As of August 2025, Air Cambodia operates the following aircraft:

Air Cambodia fleet
| Aircraft | In service | Orders | Passengers |  |  | Notes |
| C | Y | Total |
| Airbus A320-200 | 2 | — | — | 180 | 180 |  |
| Airbus A321-200 | 1 | — | 16 | 168 | 184 |  |
| ATR 72-600 | 3 | — | — | 72 | 72 |  |
| Boeing 737 MAX 8 | — | 10 | TBA |  |  | Order with 10 options. |
| Comac C909 | — | 20 | TBA |  |  |  |
| Total | 6 | 30 |  |  |  |  |

===Future fleet===
- Deputy Prime Minister Sun Chanthol stated that Air Cambodia will negotiate to purchase 10 Boeing 737 Max 8 aircraft and has an option to purchase 10 more. The spokesperson of the State Secretariat of Civil Aviation stated that eight aircraft will be delivered by 2031.
- Air Cambodia and the Commercial Aircraft Corporation of China (COMAC) both said on 9 September 2025 they had signed a memorandum of understanding in China for 10 confirmed C909 orders, with the option to purchase 10 more.

== Livery and logo ==
The logo is inspired by Cambodia's national bird, the Giant Ibis — known in Khmer as ត្រយ៉ង (Tror Yorng). In Cambodian traditional culture, Tror Yorng is a symbol of protection, strength, and sacred good luck. The new logo features a bird's beak pointing upward at a 45-degree angle. It combines the bird's 18 feathers with the shape of aircraft engine fan blades, symbolizing long-distance flight, strong power, and the airline's continuous upward growth.

== Services ==

=== On-board ===
Air Cambodia offers their inflight magazines titled ANGKOR and has been issuing issues since 2014. They also offer meal services for most flights. These options range from teas, Coca-Cola, noodles and meat. They also offer advance ordering of meals 24 hours before departure.

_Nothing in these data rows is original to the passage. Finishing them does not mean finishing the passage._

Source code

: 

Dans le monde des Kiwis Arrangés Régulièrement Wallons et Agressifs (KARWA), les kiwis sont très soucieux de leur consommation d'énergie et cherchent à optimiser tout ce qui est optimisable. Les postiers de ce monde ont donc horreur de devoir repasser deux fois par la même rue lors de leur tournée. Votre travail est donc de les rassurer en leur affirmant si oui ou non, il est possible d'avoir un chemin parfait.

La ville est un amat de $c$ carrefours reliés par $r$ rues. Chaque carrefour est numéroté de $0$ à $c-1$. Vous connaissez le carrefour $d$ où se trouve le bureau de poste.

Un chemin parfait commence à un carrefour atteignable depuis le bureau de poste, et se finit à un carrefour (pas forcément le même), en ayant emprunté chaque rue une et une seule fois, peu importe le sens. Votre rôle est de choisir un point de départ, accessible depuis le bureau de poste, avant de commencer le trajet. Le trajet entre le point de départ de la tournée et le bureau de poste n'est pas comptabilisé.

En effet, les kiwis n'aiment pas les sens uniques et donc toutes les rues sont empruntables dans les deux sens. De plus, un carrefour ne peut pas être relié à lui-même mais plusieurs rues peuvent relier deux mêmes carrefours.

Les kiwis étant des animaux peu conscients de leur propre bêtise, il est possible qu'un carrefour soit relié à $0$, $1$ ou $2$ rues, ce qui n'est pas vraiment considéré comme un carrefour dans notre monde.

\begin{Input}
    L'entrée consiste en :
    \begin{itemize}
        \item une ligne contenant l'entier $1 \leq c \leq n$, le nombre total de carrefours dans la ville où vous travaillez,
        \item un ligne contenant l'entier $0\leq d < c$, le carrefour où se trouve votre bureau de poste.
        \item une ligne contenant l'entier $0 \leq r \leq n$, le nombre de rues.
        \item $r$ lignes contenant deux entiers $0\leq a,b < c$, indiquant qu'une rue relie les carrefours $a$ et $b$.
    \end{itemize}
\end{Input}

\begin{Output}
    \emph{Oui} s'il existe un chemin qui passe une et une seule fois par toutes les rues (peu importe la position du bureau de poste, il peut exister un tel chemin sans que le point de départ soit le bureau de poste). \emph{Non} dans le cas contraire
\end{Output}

===Flight pass and ancillary products===

Air Cambodia has a partnership with USA based Optiontown to run a prepaid flight subscription platform called Flight Pass, which enables customers to pre-purchase flights at the best available price and decide when they want to travel at a later date. Under the same partnership, there is an option for passengers to upgrade their ticket to Business or First Class for a low price. In addition, passengers can pre-purchase their preferred seat assignment, extra baggage, lounge access, and empty seats next to them on the flight.